Collect all lines containing the word "messages" from the data.

### Source material

------------------------------------------------------------

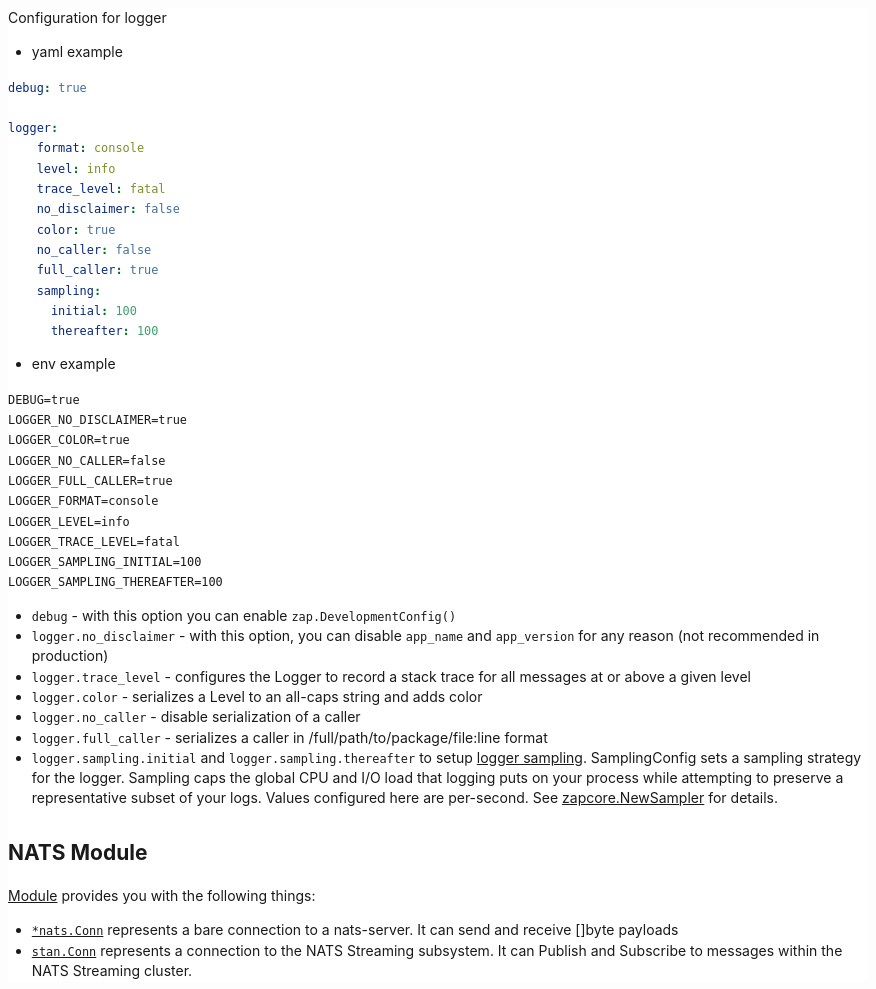 Configuration for logger
- yaml example
```yaml
debug: true

logger:
    format: console
    level: info
    trace_level: fatal
    no_disclaimer: false
    color: true
    no_caller: false
    full_caller: true
    sampling:
      initial: 100
      thereafter: 100
```
- env example
```
DEBUG=true
LOGGER_NO_DISCLAIMER=true
LOGGER_COLOR=true
LOGGER_NO_CALLER=false
LOGGER_FULL_CALLER=true
LOGGER_FORMAT=console
LOGGER_LEVEL=info
LOGGER_TRACE_LEVEL=fatal
LOGGER_SAMPLING_INITIAL=100
LOGGER_SAMPLING_THEREAFTER=100
```

- `debug` - with this option you can enable `zap.DevelopmentConfig()`
- `logger.no_disclaimer` - with this option, you can disable `app_name` and `app_version` for any reason (not recommended in production)
- `logger.trace_level` - configures the Logger to record a stack trace for all messages at or above a given level
- `logger.color` - serializes a Level to an all-caps string and adds color
- `logger.no_caller` - disable serialization of a caller 
- `logger.full_caller` - serializes a caller in /full/path/to/package/file:line format
- `logger.sampling.initial` and `logger.sampling.thereafter` to setup [logger sampling](https://godoc.org/go.uber.org/zap#SamplingConfig). SamplingConfig sets a sampling strategy for the logger. Sampling caps the global CPU and I/O load that logging puts on your process while attempting to preserve a representative subset of your logs. Values configured here are per-second. See [zapcore.NewSampler](https://godoc.org/go.uber.org/zap/zapcore#NewSampler) for details.

## NATS Module

[Module](https://github.com/go-helium/nats) provides you with the following things:
- [`*nats.Conn`](https://godoc.org/github.com/nats-io/go-nats#Conn) represents a bare connection to a nats-server. It can send and receive []byte payloads
- [`stan.Conn`](https://godoc.org/github.com/nats-io/go-nats-streaming#Conn) represents a connection to the NATS Streaming subsystem. It can Publish and Subscribe to messages within the NATS Streaming cluster.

------------------------------------------------------------

### Your response
- `logger.trace_level` - configures the Logger to record a stack trace for all messages at or above a given level
- [`stan.Conn`](https://godoc.org/github.com/nats-io/go-nats-streaming#Conn) represents a connection to the NATS Streaming subsystem. It can Publish and Subscribe to messages within the NATS Streaming cluster.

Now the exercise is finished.